PROBLEM DESCRIPTION
The required lines are those that contain "endpoints"; pull them out of the data and copy them.

RAW DATA

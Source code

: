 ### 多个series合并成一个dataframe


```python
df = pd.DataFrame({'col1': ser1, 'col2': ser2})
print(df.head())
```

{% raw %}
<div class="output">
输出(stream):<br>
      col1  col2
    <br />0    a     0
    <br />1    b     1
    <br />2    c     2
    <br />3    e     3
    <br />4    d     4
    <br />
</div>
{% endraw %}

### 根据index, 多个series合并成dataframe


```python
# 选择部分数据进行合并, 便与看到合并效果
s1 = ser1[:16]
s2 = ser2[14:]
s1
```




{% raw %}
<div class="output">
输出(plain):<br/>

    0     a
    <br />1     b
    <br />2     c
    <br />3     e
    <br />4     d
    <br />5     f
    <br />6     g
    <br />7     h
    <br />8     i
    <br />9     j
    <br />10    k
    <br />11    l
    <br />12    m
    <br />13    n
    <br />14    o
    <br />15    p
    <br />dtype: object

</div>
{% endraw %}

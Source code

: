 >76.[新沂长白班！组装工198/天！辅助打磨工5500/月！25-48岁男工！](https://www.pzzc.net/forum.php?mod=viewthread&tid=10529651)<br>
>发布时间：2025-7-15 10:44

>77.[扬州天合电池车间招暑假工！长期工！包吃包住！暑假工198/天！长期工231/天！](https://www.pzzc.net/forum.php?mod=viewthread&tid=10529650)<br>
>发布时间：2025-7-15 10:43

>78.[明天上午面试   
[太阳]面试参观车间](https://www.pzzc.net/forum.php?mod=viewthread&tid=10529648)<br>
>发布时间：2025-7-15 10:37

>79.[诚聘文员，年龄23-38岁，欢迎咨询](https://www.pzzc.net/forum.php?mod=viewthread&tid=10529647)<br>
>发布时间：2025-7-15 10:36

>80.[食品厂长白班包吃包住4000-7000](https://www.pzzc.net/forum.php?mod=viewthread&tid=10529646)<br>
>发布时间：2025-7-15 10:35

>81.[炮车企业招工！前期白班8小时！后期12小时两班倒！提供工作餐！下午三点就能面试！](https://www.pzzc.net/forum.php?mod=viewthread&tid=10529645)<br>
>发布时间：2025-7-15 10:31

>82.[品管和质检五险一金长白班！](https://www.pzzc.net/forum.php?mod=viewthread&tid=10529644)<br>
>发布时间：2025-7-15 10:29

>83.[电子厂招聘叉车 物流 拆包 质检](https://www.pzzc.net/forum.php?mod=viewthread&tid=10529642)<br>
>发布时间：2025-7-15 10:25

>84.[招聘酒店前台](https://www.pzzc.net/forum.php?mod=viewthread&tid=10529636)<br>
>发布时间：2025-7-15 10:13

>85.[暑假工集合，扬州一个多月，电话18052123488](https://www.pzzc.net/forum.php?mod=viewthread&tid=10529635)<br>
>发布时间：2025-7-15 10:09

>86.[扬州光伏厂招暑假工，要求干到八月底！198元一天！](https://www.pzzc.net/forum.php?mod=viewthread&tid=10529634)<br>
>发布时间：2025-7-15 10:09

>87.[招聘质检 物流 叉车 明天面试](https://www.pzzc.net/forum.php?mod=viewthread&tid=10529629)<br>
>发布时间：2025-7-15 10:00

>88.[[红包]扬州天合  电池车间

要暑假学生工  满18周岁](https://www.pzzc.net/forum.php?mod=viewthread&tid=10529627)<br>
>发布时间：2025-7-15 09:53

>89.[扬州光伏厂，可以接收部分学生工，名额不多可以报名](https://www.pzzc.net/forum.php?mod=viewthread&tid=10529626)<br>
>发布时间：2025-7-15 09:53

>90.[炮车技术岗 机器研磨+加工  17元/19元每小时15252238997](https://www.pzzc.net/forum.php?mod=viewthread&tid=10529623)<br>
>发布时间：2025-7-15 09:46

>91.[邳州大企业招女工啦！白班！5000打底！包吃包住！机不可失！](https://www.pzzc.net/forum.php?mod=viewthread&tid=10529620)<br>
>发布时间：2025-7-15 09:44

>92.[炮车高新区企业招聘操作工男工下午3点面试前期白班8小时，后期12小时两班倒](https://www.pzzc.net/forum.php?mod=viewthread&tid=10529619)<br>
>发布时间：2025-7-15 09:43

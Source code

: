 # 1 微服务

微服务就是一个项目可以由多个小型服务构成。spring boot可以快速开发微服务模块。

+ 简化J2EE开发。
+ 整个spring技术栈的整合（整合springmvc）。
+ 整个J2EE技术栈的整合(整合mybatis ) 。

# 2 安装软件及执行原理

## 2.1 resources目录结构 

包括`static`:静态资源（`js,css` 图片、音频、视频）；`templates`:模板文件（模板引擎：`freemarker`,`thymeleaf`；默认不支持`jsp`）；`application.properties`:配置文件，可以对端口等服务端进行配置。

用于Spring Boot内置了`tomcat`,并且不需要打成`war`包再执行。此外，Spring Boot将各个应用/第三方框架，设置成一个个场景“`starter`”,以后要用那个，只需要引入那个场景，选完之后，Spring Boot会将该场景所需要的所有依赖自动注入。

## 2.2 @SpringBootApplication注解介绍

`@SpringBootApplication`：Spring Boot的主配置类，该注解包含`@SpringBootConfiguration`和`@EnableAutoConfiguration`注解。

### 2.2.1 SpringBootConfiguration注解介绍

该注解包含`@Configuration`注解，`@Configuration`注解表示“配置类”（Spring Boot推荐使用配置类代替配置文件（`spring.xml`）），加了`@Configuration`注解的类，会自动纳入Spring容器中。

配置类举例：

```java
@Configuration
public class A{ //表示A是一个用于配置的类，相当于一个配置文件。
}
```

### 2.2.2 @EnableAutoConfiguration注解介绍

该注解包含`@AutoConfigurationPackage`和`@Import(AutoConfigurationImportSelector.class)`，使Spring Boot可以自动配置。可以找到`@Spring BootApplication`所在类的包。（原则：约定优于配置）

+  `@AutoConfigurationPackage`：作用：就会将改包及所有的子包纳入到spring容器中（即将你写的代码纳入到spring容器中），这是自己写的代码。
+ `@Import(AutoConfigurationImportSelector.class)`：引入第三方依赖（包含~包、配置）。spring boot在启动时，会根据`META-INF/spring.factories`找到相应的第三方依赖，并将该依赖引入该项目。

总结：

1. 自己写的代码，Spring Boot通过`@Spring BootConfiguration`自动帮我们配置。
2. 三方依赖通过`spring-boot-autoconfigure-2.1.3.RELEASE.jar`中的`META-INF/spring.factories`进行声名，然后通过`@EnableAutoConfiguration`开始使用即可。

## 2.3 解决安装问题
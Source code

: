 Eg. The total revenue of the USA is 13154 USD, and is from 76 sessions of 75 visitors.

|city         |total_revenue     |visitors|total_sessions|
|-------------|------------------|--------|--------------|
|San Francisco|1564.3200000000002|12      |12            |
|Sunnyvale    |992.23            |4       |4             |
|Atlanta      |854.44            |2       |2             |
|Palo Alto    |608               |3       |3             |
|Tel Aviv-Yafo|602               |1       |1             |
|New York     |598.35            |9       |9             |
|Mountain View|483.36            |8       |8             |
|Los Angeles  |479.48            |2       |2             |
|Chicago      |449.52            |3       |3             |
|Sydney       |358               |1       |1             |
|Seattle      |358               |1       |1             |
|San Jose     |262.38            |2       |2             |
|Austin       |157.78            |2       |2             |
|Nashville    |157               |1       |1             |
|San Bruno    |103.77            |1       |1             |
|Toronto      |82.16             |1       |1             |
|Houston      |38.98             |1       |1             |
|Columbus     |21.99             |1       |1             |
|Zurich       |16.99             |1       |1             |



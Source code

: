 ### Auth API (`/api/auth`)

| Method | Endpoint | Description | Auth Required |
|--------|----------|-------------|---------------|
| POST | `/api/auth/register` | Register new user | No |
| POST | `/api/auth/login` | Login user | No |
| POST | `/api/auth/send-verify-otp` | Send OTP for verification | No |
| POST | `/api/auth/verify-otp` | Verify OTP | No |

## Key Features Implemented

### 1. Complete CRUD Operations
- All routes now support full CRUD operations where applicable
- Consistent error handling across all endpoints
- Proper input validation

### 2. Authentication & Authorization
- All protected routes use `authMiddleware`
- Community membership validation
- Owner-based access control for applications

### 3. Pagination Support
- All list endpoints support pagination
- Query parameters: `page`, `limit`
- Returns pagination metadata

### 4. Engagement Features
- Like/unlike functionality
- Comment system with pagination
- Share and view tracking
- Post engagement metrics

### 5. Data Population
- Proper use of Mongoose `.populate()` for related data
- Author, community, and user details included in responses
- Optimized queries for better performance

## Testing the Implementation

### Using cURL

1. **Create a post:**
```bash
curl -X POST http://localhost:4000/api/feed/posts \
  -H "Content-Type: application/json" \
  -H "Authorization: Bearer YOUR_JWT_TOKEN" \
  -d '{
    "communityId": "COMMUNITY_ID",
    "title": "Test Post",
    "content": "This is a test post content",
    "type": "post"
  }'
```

EXERCISE RESULT
- Consistent error handling across all endpoints
- All list endpoints support pagination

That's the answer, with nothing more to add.